How to complete this task:
The answer must be every record below, repeated exactly.

Dataset extract:
#####

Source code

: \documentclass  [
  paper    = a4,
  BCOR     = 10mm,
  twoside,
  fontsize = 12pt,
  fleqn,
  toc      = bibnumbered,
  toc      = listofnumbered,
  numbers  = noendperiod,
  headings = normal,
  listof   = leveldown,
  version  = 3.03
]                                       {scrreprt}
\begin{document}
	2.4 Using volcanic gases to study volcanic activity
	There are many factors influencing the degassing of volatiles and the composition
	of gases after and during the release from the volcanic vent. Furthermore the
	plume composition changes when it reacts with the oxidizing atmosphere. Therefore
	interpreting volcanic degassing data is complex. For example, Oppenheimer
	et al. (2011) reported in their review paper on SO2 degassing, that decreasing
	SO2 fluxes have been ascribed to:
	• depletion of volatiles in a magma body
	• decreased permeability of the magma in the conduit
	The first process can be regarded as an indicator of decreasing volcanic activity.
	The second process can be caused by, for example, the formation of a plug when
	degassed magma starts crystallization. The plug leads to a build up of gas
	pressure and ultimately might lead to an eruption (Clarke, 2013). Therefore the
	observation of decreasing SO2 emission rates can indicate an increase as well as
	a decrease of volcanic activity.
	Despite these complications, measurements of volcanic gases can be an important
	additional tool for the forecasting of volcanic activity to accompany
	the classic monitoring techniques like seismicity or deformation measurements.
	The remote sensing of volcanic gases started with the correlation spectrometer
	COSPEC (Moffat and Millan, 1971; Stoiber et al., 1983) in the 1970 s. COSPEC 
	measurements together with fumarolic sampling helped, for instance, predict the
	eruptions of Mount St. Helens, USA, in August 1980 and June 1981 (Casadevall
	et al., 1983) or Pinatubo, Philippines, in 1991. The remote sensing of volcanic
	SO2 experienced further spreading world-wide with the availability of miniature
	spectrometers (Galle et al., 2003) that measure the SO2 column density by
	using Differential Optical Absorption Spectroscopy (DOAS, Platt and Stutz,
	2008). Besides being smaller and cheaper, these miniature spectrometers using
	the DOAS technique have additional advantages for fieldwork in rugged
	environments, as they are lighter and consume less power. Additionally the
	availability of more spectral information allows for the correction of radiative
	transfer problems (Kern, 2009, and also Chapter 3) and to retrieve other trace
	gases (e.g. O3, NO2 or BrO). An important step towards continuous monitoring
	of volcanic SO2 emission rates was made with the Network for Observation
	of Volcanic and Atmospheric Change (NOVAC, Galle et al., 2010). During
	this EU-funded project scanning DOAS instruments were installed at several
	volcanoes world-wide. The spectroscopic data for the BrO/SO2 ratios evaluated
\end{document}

#####

The answer:
Source code

: \documentclass  [
  paper    = a4,
  BCOR     = 10mm,
  twoside,
  fontsize = 12pt,
  fleqn,
  toc      = bibnumbered,
  toc      = listofnumbered,
  numbers  = noendperiod,
  headings = normal,
  listof   = leveldown,
  version  = 3.03
]                                       {scrreprt}
\begin{document}
	2.4 Using volcanic gases to study volcanic activity
	There are many factors influencing the degassing of volatiles and the composition
	of gases after and during the release from the volcanic vent. Furthermore the
	plume composition changes when it reacts with the oxidizing atmosphere. Therefore
	interpreting volcanic degassing data is complex. For example, Oppenheimer
	et al. (2011) reported in their review paper on SO2 degassing, that decreasing
	SO2 fluxes have been ascribed to:
	• depletion of volatiles in a magma body
	• decreased permeability of the magma in the conduit
	The first process can be regarded as an indicator of decreasing volcanic activity.
	The second process can be caused by, for example, the formation of a plug when
	degassed magma starts crystallization. The plug leads to a build up of gas
	pressure and ultimately might lead to an eruption (Clarke, 2013). Therefore the
	observation of decreasing SO2 emission rates can indicate an increase as well as
	a decrease of volcanic activity.
	Despite these complications, measurements of volcanic gases can be an important
	additional tool for the forecasting of volcanic activity to accompany
	the classic monitoring techniques like seismicity or deformation measurements.
	The remote sensing of volcanic gases started with the correlation spectrometer
	COSPEC (Moffat and Millan, 1971; Stoiber et al., 1983) in the 1970 s. COSPEC 
	measurements together with fumarolic sampling helped, for instance, predict the
	eruptions of Mount St. Helens, USA, in August 1980 and June 1981 (Casadevall
	et al., 1983) or Pinatubo, Philippines, in 1991. The remote sensing of volcanic
	SO2 experienced further spreading world-wide with the availability of miniature
	spectrometers (Galle et al., 2003) that measure the SO2 column density by
	using Differential Optical Absorption Spectroscopy (DOAS, Platt and Stutz,
	2008). Besides being smaller and cheaper, these miniature spectrometers using
	the DOAS technique have additional advantages for fieldwork in rugged
	environments, as they are lighter and consume less power. Additionally the
	availability of more spectral information allows for the correction of radiative
	transfer problems (Kern, 2009, and also Chapter 3) and to retrieve other trace
	gases (e.g. O3, NO2 or BrO). An important step towards continuous monitoring
	of volcanic SO2 emission rates was made with the Network for Observation
	of Volcanic and Atmospheric Change (NOVAC, Galle et al., 2010). During
	this EU-funded project scanning DOAS instruments were installed at several
	volcanoes world-wide. The spectroscopic data for the BrO/SO2 ratios evaluated
\end{document}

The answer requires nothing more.